Who here thinks they have found meaning in their life?
And do you think if you have a purpose you could manage your symptoms better?
Purpose of my life is to find a purpose!
Still not found.
Purpose in life triggers my symptoms.
As when things don’t expect it to go as per plan.
Yeah I was thinking about like I don’t need a purpose I rather experience life. Do what I like to do
Me & Yes, simple answers
I don’t think about it much; maybe I should. I could sit here and think about it now and say my meaning in life is working until I retire and keeping living independently. I don’t have any great cosmic meaning to my life or deep meaning or purpose. I pretty much take things as they come and manage my life with a few principles like trying to be honest, not doing anything illegal and working on being a better person.
The negative symptoms of my SZ really take away all meaning of life for me. The psychotic symptoms distract me so much as to what is meaningful. My hobbies and relationship with my family and myself are my purpose. My purpose overtakes priority of my symptoms. If I am going to always have symptoms regardless of what I do then I ignore them with the help of this forum and my therapist and medication and my father. My purpose helps me manage my symptoms by accomplishing things with my relationships and hobbies. What is the purpose of managing symptoms? To not suffer, or to be in control, or to have energy to live, or have a focus on things and to be able to use my mind accordingly? Money is also the basis of my purpose as long as I have health to do things. I have a very expensive lifestyle that I desire. I see so much purpose in money also. I also like to take it easy and be fascinated with existence in itself.
I’m disillusioned. But i think whats left for me is the pursuit of respecting this planet and hoping other humans will too so that wildlife, plants and humans can survive.
I try to appreciate the little things in life. Sharing a laugh with someone and stuff or animals. Otherwise i end up painfully aware of how meaningless it all is. You have to make your own meaning. Lifes is a series of experiences , good bad and everything inbetween. Hopefully luck is on our side and its more good experiences
I always wondered what people meant when they say “your purpose in life”. I’m personally not a believer life has any big purpose to it.
With that said, I think you can add purpose. In other words, I think we should all realize what we live for (without being negative about it) and strive to do better at what we love.
So with all that said, I think we create our purpose. And since we create meaning to life. We should all strive to be kinder to ourselves and other because this life is really short and there isn’t anything after life imo
That was better put than what I was trying to say in my post lol
I think trying to become a virtuous person is a good persuit
I have been thinking about this, been checking out Buddhism and stoicism. Sometimes I am filled with like vengeance or something. It’s really weird
My purpose in life is to do what I enjoy (mainly eating, Playing videos games and music)

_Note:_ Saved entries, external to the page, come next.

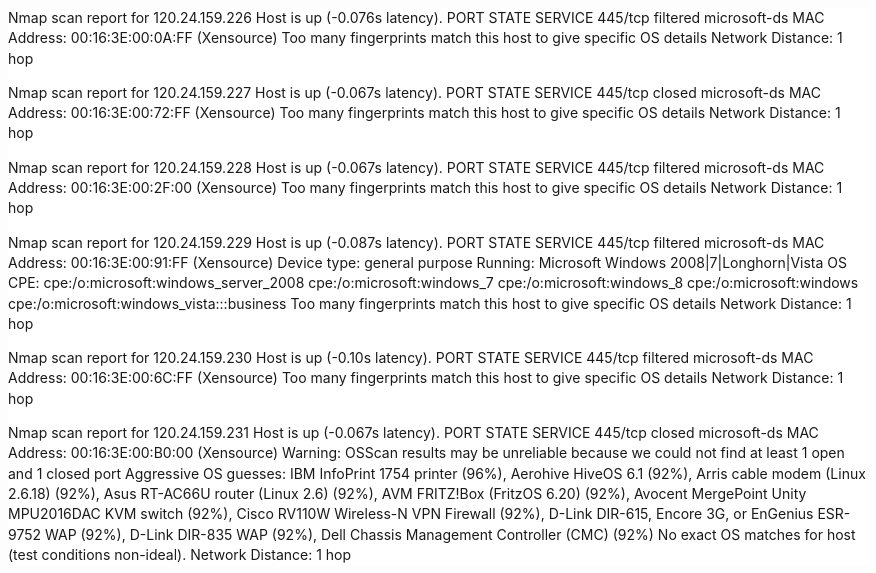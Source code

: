 Nmap scan report for 120.24.159.226
Host is up (-0.076s latency).
PORT    STATE    SERVICE
445/tcp filtered microsoft-ds
MAC Address: 00:16:3E:00:0A:FF (Xensource)
Too many fingerprints match this host to give specific OS details
Network Distance: 1 hop

Nmap scan report for 120.24.159.227
Host is up (-0.067s latency).
PORT    STATE  SERVICE
445/tcp closed microsoft-ds
MAC Address: 00:16:3E:00:72:FF (Xensource)
Too many fingerprints match this host to give specific OS details
Network Distance: 1 hop

Nmap scan report for 120.24.159.228
Host is up (-0.067s latency).
PORT    STATE    SERVICE
445/tcp filtered microsoft-ds
MAC Address: 00:16:3E:00:2F:00 (Xensource)
Too many fingerprints match this host to give specific OS details
Network Distance: 1 hop

Nmap scan report for 120.24.159.229
Host is up (-0.087s latency).
PORT    STATE    SERVICE
445/tcp filtered microsoft-ds
MAC Address: 00:16:3E:00:91:FF (Xensource)
Device type: general purpose
Running: Microsoft Windows 2008|7|Longhorn|Vista
OS CPE: cpe:/o:microsoft:windows_server_2008 cpe:/o:microsoft:windows_7 cpe:/o:microsoft:windows_8 cpe:/o:microsoft:windows cpe:/o:microsoft:windows_vista:::business
Too many fingerprints match this host to give specific OS details
Network Distance: 1 hop

Nmap scan report for 120.24.159.230
Host is up (-0.10s latency).
PORT    STATE    SERVICE
445/tcp filtered microsoft-ds
MAC Address: 00:16:3E:00:6C:FF (Xensource)
Too many fingerprints match this host to give specific OS details
Network Distance: 1 hop

Nmap scan report for 120.24.159.231
Host is up (-0.067s latency).
PORT    STATE  SERVICE
445/tcp closed microsoft-ds
MAC Address: 00:16:3E:00:B0:00 (Xensource)
Warning: OSScan results may be unreliable because we could not find at least 1 open and 1 closed port
Aggressive OS guesses: IBM InfoPrint 1754 printer (96%), Aerohive HiveOS 6.1 (92%), Arris cable modem (Linux 2.6.18) (92%), Asus RT-AC66U router (Linux 2.6) (92%), AVM FRITZ!Box (FritzOS 6.20) (92%), Avocent MergePoint Unity MPU2016DAC KVM switch (92%), Cisco RV110W Wireless-N VPN Firewall (92%), D-Link DIR-615, Encore 3G, or EnGenius ESR-9752 WAP (92%), D-Link DIR-835 WAP (92%), Dell Chassis Management Controller (CMC) (92%)
No exact OS matches for host (test conditions non-ideal).
Network Distance: 1 hop
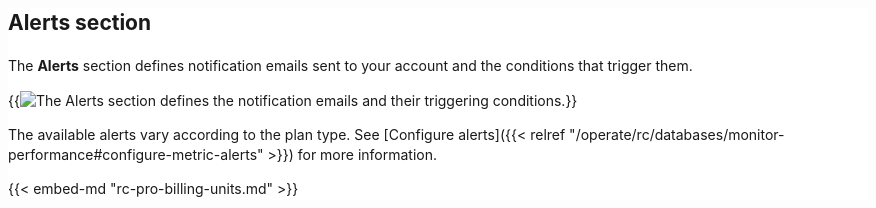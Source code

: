 
## Alerts section

The **Alerts** section defines notification emails sent to your account and the conditions that trigger them.

{{<image filename="images/rc/database-new-flexible-alerts.png" alt="The Alerts section defines the notification emails and their triggering conditions." >}}

The available alerts vary according to the plan type. See [Configure alerts]({{< relref "/operate/rc/databases/monitor-performance#configure-metric-alerts" >}}) for more information.

{{< embed-md "rc-pro-billing-units.md" >}}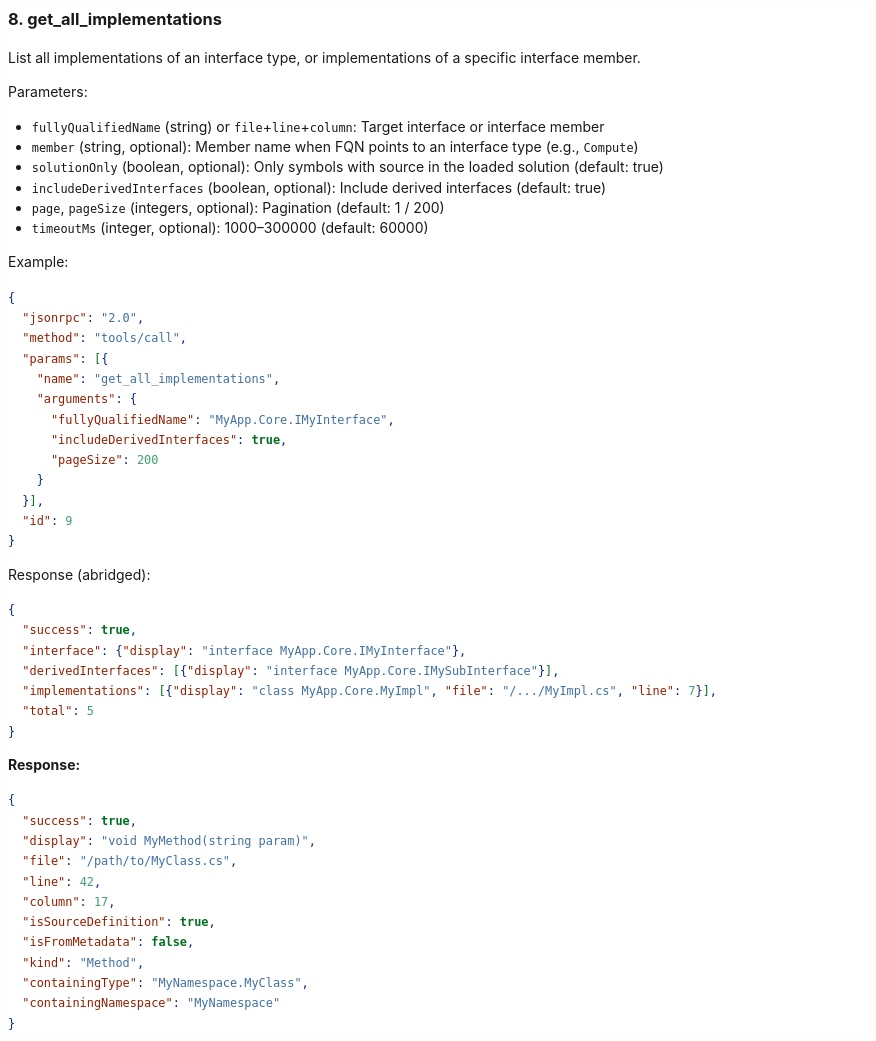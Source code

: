 ### 8. get_all_implementations

List all implementations of an interface type, or implementations of a specific interface member.

Parameters:
- `fullyQualifiedName` (string) or `file`+`line`+`column`: Target interface or interface member
- `member` (string, optional): Member name when FQN points to an interface type (e.g., `Compute`)
- `solutionOnly` (boolean, optional): Only symbols with source in the loaded solution (default: true)
- `includeDerivedInterfaces` (boolean, optional): Include derived interfaces (default: true)
- `page`, `pageSize` (integers, optional): Pagination (default: 1 / 200)
- `timeoutMs` (integer, optional): 1000–300000 (default: 60000)

Example:
```json
{
  "jsonrpc": "2.0",
  "method": "tools/call",
  "params": [{
    "name": "get_all_implementations",
    "arguments": {
      "fullyQualifiedName": "MyApp.Core.IMyInterface",
      "includeDerivedInterfaces": true,
      "pageSize": 200
    }
  }],
  "id": 9
}
```

Response (abridged):
```json
{
  "success": true,
  "interface": {"display": "interface MyApp.Core.IMyInterface"},
  "derivedInterfaces": [{"display": "interface MyApp.Core.IMySubInterface"}],
  "implementations": [{"display": "class MyApp.Core.MyImpl", "file": "/.../MyImpl.cs", "line": 7}],
  "total": 5
}
```

**Response:**
```json
{
  "success": true,
  "display": "void MyMethod(string param)",
  "file": "/path/to/MyClass.cs",
  "line": 42,
  "column": 17,
  "isSourceDefinition": true,
  "isFromMetadata": false,
  "kind": "Method",
  "containingType": "MyNamespace.MyClass",
  "containingNamespace": "MyNamespace"
}
```
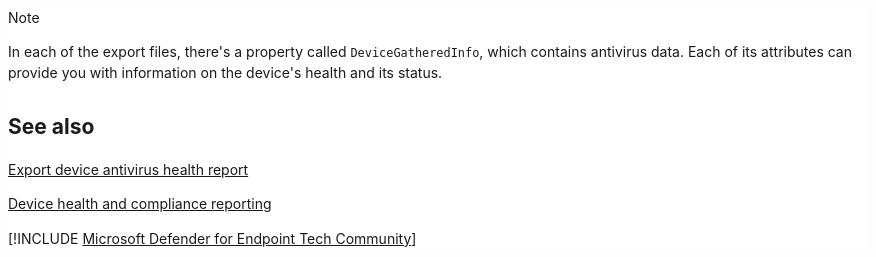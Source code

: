 > [!NOTE]
> In each of the export files, there's a property called `DeviceGatheredInfo`, which contains antivirus data. Each of its attributes can provide you with information on the device's health and its status.

## See also

[Export device antivirus health report](device-health-export-antivirus-health-report-api.md)

[Device health and compliance reporting](../device-health-reports.md)

[!INCLUDE [Microsoft Defender for Endpoint Tech Community](../../includes/defender-mde-techcommunity.md)]
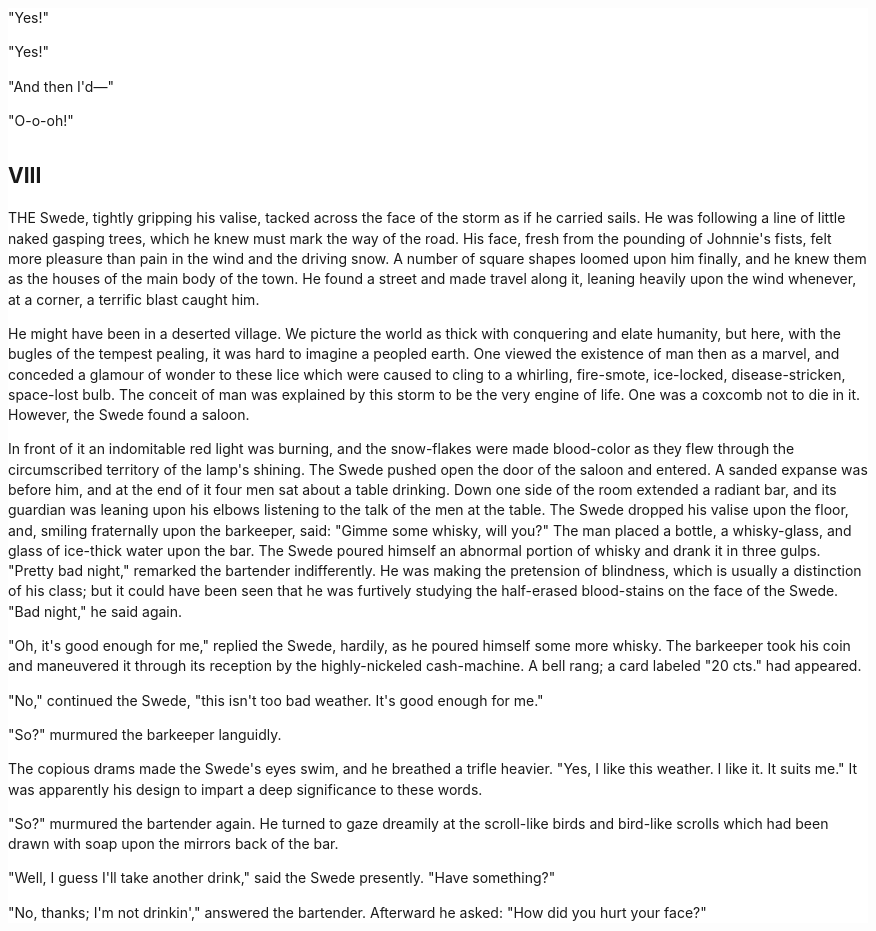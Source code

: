 "Yes!" 

"Yes!" 

"And then I'd—" 

"O-o-oh!"

    
## VIII

  THE Swede, tightly gripping his valise, tacked across the face of the storm as if he carried sails.  He was following a line of little naked gasping trees, which he knew must mark the way of the road.  His face, fresh from the pounding of Johnnie's fists, felt more pleasure than pain in the wind and the driving snow.  A number of square shapes loomed upon him finally, and he knew them as the houses of the main body of the town.  He found a street and made travel along it, leaning heavily upon the wind whenever, at a corner, a terrific blast caught him. 

He might have been in a deserted village.  We picture the world as thick with conquering and elate humanity, but here, with the bugles of the tempest pealing, it was hard to imagine a peopled earth.  One viewed the existence of man then as a marvel, and conceded a glamour of wonder to these lice which were caused to cling to a whirling, fire-smote, ice-locked, disease-stricken, space-lost bulb.  The conceit of man was explained by this storm to be the very engine of life.  One was a coxcomb not to die in it. However, the Swede found a saloon. 

In front of it an indomitable red light was burning, and the snow-flakes were made blood-color as they flew through the circumscribed territory of the lamp's shining.  The Swede pushed open the door of the saloon and entered.  A sanded expanse was before him, and at the end of it four men sat about a table drinking.  Down one side of the room extended a radiant bar, and its guardian was leaning upon his elbows listening to the talk of the men at the table.  The Swede dropped his valise upon the floor, and, smiling fraternally upon the barkeeper, said: "Gimme some whisky, will you?"  The man placed a bottle, a whisky-glass, and glass of ice-thick water upon the bar.  The Swede poured himself an abnormal portion of whisky and drank it in three gulps.  "Pretty bad night," remarked the bartender indifferently.  He was making the pretension of blindness, which is usually a distinction of his class; but it could have been seen that he was furtively studying the half-erased blood-stains on the face of the Swede.  "Bad night," he said again. 

"Oh, it's good enough for me," replied the Swede, hardily, as he poured himself some more whisky.  The barkeeper took his coin and maneuvered it through its reception by the highly-nickeled cash-machine.  A bell rang; a card labeled "20 cts." had appeared. 

"No," continued the Swede, "this isn't too bad weather.  It's good enough for me." 

"So?" murmured the barkeeper languidly. 

The copious drams made the Swede's eyes swim, and he breathed a trifle heavier.  "Yes, I like this weather.  I like it.  It suits me."  It was apparently his design to impart a deep significance to these words.  

"So?" murmured the bartender again.  He turned to gaze dreamily at the scroll-like birds and bird-like scrolls which had been drawn with soap upon the mirrors back of the bar. 

"Well, I guess I'll take another drink," said the Swede presently.  "Have something?" 

"No, thanks; I'm not drinkin'," answered the bartender. Afterward he asked: "How did you hurt your face?" 
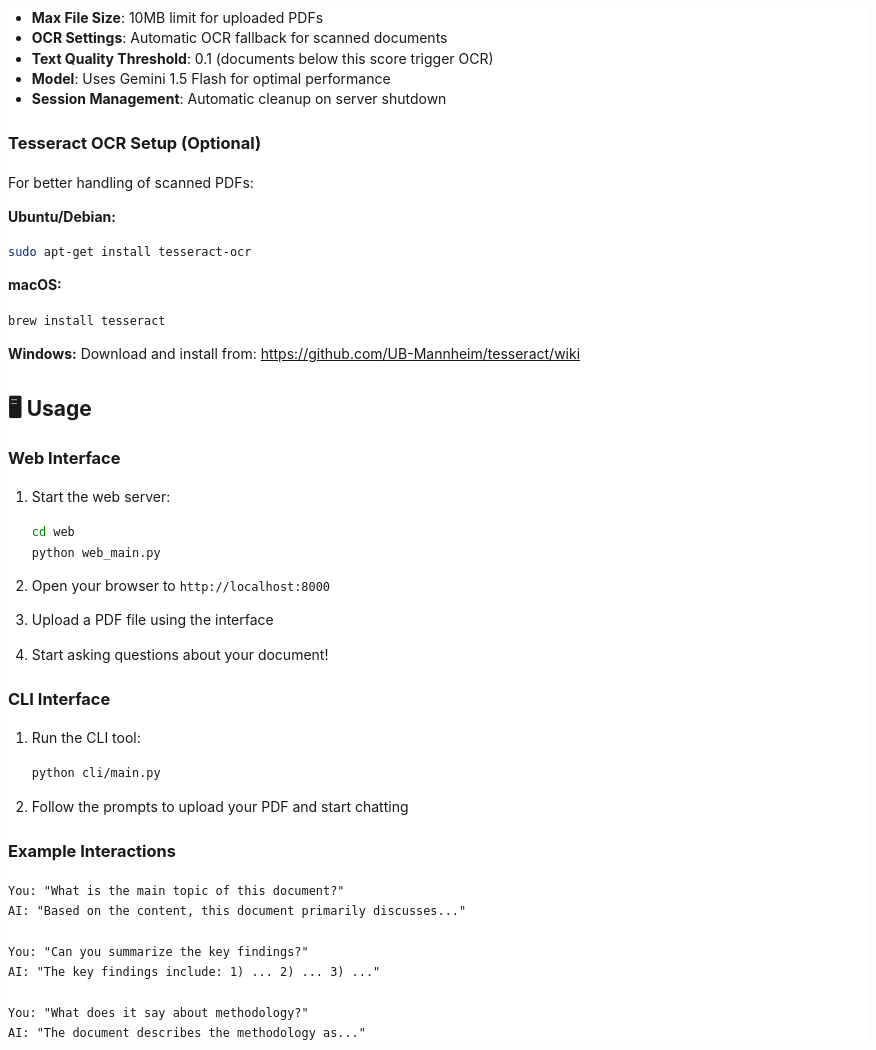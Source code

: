 - **Max File Size**: 10MB limit for uploaded PDFs
- **OCR Settings**: Automatic OCR fallback for scanned documents
- **Text Quality Threshold**: 0.1 (documents below this score trigger OCR)
- **Model**: Uses Gemini 1.5 Flash for optimal performance
- **Session Management**: Automatic cleanup on server shutdown

### Tesseract OCR Setup (Optional)

For better handling of scanned PDFs:

**Ubuntu/Debian:**
```bash
sudo apt-get install tesseract-ocr
```

**macOS:**
```bash
brew install tesseract
```

**Windows:**
Download and install from: https://github.com/UB-Mannheim/tesseract/wiki

## 🖥️ Usage

### Web Interface

1. Start the web server:
   ```bash
   cd web
   python web_main.py
   ```

2. Open your browser to `http://localhost:8000`

3. Upload a PDF file using the interface

4. Start asking questions about your document!

### CLI Interface

1. Run the CLI tool:
   ```bash
   python cli/main.py
   ```

2. Follow the prompts to upload your PDF and start chatting

### Example Interactions

```
You: "What is the main topic of this document?"
AI: "Based on the content, this document primarily discusses..."

You: "Can you summarize the key findings?"
AI: "The key findings include: 1) ... 2) ... 3) ..."

You: "What does it say about methodology?"
AI: "The document describes the methodology as..."
```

I need to build meaning , try to cut out unhealthy unmeaningful habits . Stay peaceful do hobby that meaningful and not insta gratification
The meaning is 2 b or not 2 be, that is the question.
I thought also the meaning is 2 C or not too see for seeing is believing right?
I think that being is followed sometimes by seeing…
I am filled with vengeance. But what is the purpose of my vengeance I ask myself. It is from the unjustified delusions I have. I tell myself I have no enemy’s or any personal oppression or nothing done wrong to me personally. I don’t want to accept that everything in my life is appropriate. I am dealing with a diagnosis of SZ which is nothing intentional at all. Nothing personal but just another medical condition that can happen to humans.
Maybe life is about being the change u wish to see in the world?
What yall think about that.
I’m having trouble finding purpose. I originally wanted to go to college to attend medical school and then I decided I’d prefer working as a professor. Now that seems impossible. My relatives all live in another state and my own mother can’t comprehend what I experience. I get upset because nothing was done about the bullying which lead up to this and now Idk what I want to work as a career because most of the time I can’t do it and I have had so many failed attempts at possible careers. I have thought about trying to become a CNA next but I’m afraid my symptoms will screw that up too. I was an academic overachiever and very athletic before I got sick and now I can’t work a job beyond fast food, I’m poor because I don’t get much from SSI and Idk if ect and clozapine will work and if I’ll ever get to reattend school. I wish there was a magical solution to all of this because soon I will be 40 and too old for college and I feel like a letdown to my parents and that nobody can see how hard I tried to live a normal life and be successful. All I have are a handful of friends locally and they plan to move within the next year, so it’s like then what? I can’t get a boyfriend or meet nobody. I feel like my life has been poured down the drain and none of my hobbies are fufilling.